Columna publicada el domingo 18 de diciembre de 2022 por La Tercera.

El objetivo de la Convención Constitucional, pactada entre las fuerzas políticas democráticas en noviembre de 2019, era proveer a nuestro sistema institucional de herramientas para superar la crisis de octubre. Conseguirlo requería claridad de diagnóstico, sobriedad republicana y economía de los medios: concentrarse en lo importante y elaborar acuerdos básicos en las materias que facilitaran reconducir la crisis por vía democrática, destrabando la capacidad de decisión y ejecución del Estado, pero sin poner en peligro su organización como república.
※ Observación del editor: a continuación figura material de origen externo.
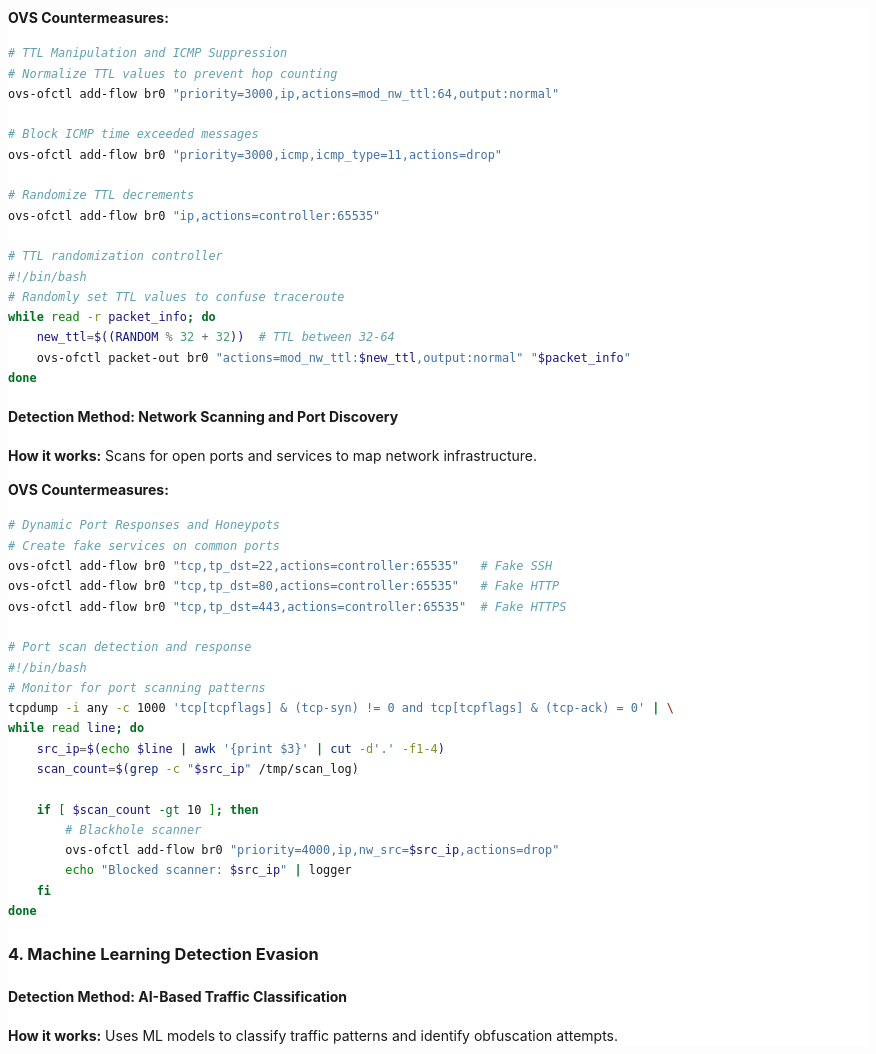 **OVS Countermeasures:**

```bash
# TTL Manipulation and ICMP Suppression
# Normalize TTL values to prevent hop counting
ovs-ofctl add-flow br0 "priority=3000,ip,actions=mod_nw_ttl:64,output:normal"

# Block ICMP time exceeded messages
ovs-ofctl add-flow br0 "priority=3000,icmp,icmp_type=11,actions=drop"

# Randomize TTL decrements
ovs-ofctl add-flow br0 "ip,actions=controller:65535"

# TTL randomization controller
#!/bin/bash
# Randomly set TTL values to confuse traceroute
while read -r packet_info; do
    new_ttl=$((RANDOM % 32 + 32))  # TTL between 32-64
    ovs-ofctl packet-out br0 "actions=mod_nw_ttl:$new_ttl,output:normal" "$packet_info"
done
```

#### Detection Method: Network Scanning and Port Discovery
**How it works:** Scans for open ports and services to map network infrastructure.

**OVS Countermeasures:**

```bash
# Dynamic Port Responses and Honeypots
# Create fake services on common ports
ovs-ofctl add-flow br0 "tcp,tp_dst=22,actions=controller:65535"   # Fake SSH
ovs-ofctl add-flow br0 "tcp,tp_dst=80,actions=controller:65535"   # Fake HTTP
ovs-ofctl add-flow br0 "tcp,tp_dst=443,actions=controller:65535"  # Fake HTTPS

# Port scan detection and response
#!/bin/bash
# Monitor for port scanning patterns
tcpdump -i any -c 1000 'tcp[tcpflags] & (tcp-syn) != 0 and tcp[tcpflags] & (tcp-ack) = 0' | \
while read line; do
    src_ip=$(echo $line | awk '{print $3}' | cut -d'.' -f1-4)
    scan_count=$(grep -c "$src_ip" /tmp/scan_log)
    
    if [ $scan_count -gt 10 ]; then
        # Blackhole scanner
        ovs-ofctl add-flow br0 "priority=4000,ip,nw_src=$src_ip,actions=drop"
        echo "Blocked scanner: $src_ip" | logger
    fi
done
```

### 4. Machine Learning Detection Evasion

#### Detection Method: AI-Based Traffic Classification
**How it works:** Uses ML models to classify traffic patterns and identify obfuscation attempts.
Sin embargo, la Convención terminó siendo una extensión de octubre. El ambiente de odio imbunche, lumpenconsumismo (Oporto dixit) y espectáculo de las calles se trasladó a sus entrañas, permitiendo que triunfara la desmesura. Buscapleitos con complejo de Napoleón, activistas monotemáticos, plañideros de profesión, mentirosos de oficio y dinamiteros con ganas de “acabar con el neoliberalismo en un acto” se conjuraron para descuartizar y repartirse 200 años de historia independiente. Con tono mosquimuerto y tufo tiránico nos ordenaron aprobar. Desde el fondo de su cueva, nos decían que entráramos, que no escucháramos a nadie más. Que todo el resto mentía. Que miráramos la lista de promesas lindas. Y, cuando una mayoría histórica de todos los colores les dijo que no, vimos sus verdaderos rostros emerger desde la covacha: roteando y tonteando al pueblo que decían amar, culpándose entre ellos y agarrando el próximo vuelo a Nueva York o a París a pasar las penas y el sombrero.

La misma desconfianza del chileno que en muchos sentidos nos daña, esta vez nos salvó de una grande. La locura octubrista, su modo y sus tesis políticas, fue parada en seco. Y buena parte de la izquierda que se había rendido a ella sigue aún en shock. Sin embargo, es imposible terminar de salir de octubre sin cambiar la Constitución. Y, en eso, el fallido proceso nos entregó experiencia, pero ninguna solución. Para peor, la pesadilla vivida durante la crisis, sumada a la desmesura de la propuesta, ha parido un antioctubrismo que es un equivalente funcional de signo opuesto al de los amigos del caos. Un voluntarismo del orden que tampoco cree en los acuerdos, que también habla un lenguaje de amigos y enemigos, y que predica la paz del garrote.

El acuerdo de diciembre de este año, alcanzado nuevamente entre las fuerzas políticas democráticas más algunos sectores de la ultra derrotada, plantea un diseño de proceso constitucional que busca aprender del anterior, sumando balances y contrapesos para coartar la desmesura. El chinchineo faccioso, por supuesto, ya comenzó. Los mismos que celebran los filtros y cupos reservados étnicos e identitarios, ahora encuentran terrible que un congreso democráticamente electo pueda intervenir en el proceso. Los comunistas ya anunciaron que estarán, como siempre, con un pie en la calle. Y la derecha más dura acusa traición a la democracia, con marchas militares de fondo.

Esta vez no estarán los académicos felicitándose de que el órgano redactor “se parece a Chile”. El lobby étnico, que pesa nada entre su gente, será un puro berrinche. Y los amigos del fuego dirán otra vez que quieren “quemarlo todo”. Los hombres y mujeres que tengan a su cargo el esfuerzo constitucional trabajarán bajo un cielo oscurecido por las flechas adversarias. Será la última oportunidad de nuestro régimen democrático para salvarse a sí mismo. Un momento estelar para la única república latinoamericana con raíces profundas.